# Exercise objective
Copy the lines below exactly. Start at the first and finish with the line containing "# Длина отрезка".

# Extracted information
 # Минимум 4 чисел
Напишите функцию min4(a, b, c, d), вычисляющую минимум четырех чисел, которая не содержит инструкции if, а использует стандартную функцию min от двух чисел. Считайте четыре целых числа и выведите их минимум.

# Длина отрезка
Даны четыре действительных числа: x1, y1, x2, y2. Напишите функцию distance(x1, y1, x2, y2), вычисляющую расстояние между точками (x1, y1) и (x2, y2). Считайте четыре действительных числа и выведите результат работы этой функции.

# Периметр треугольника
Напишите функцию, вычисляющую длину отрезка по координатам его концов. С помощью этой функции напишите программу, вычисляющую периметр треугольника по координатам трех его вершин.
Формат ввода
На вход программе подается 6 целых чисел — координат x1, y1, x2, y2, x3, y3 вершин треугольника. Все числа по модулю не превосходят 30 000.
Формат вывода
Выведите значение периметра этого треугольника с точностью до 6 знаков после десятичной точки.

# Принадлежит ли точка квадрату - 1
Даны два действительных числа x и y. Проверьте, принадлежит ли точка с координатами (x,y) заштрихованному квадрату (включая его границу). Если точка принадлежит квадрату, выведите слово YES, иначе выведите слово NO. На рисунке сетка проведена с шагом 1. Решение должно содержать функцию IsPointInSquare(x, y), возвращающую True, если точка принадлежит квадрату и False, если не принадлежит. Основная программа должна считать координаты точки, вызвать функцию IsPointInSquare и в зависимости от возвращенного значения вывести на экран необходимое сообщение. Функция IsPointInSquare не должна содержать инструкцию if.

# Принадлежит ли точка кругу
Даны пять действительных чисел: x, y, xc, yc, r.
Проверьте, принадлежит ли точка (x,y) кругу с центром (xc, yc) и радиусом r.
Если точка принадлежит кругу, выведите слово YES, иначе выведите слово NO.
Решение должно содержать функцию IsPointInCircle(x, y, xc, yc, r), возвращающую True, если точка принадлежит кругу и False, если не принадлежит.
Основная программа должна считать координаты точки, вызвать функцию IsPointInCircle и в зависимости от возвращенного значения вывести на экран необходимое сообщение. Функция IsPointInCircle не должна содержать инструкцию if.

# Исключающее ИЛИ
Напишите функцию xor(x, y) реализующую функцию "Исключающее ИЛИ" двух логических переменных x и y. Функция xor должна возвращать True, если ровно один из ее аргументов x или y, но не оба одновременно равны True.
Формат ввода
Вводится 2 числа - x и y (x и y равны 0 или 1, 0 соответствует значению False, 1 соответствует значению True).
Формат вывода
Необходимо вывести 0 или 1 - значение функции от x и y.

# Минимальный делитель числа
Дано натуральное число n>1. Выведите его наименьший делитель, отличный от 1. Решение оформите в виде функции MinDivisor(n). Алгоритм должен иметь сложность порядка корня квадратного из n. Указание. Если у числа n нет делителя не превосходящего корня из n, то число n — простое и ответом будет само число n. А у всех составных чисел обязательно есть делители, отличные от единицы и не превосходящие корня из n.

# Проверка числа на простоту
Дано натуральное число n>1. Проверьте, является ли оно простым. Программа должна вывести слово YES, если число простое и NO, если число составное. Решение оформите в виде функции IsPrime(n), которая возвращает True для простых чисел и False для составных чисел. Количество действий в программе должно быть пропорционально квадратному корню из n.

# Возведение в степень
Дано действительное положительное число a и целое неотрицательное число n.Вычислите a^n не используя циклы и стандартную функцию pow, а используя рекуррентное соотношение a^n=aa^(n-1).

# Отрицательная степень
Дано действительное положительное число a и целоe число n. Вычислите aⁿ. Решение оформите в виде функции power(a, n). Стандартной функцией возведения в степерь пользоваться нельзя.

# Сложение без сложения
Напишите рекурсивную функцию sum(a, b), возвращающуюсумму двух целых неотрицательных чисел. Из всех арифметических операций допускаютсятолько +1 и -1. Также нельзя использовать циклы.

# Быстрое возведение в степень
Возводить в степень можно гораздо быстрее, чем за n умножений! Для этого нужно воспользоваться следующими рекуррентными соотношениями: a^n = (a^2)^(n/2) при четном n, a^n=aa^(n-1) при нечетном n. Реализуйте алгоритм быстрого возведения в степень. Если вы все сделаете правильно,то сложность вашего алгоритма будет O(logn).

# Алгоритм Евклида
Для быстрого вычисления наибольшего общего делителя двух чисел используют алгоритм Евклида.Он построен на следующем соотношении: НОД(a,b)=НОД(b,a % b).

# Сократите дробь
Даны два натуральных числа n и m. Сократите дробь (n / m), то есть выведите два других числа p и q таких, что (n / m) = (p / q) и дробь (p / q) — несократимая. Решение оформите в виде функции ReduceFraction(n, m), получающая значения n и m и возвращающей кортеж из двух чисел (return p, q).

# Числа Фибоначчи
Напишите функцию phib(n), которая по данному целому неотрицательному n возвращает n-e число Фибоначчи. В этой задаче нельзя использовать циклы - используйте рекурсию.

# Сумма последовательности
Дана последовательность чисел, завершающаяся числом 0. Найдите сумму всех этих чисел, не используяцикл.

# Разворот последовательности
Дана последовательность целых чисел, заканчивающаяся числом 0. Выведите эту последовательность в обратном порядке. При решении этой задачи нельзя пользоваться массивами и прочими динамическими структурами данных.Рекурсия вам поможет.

# Written answer
 # Минимум 4 чисел
Напишите функцию min4(a, b, c, d), вычисляющую минимум четырех чисел, которая не содержит инструкции if, а использует стандартную функцию min от двух чисел. Считайте четыре целых числа и выведите их минимум.

# Длина отрезка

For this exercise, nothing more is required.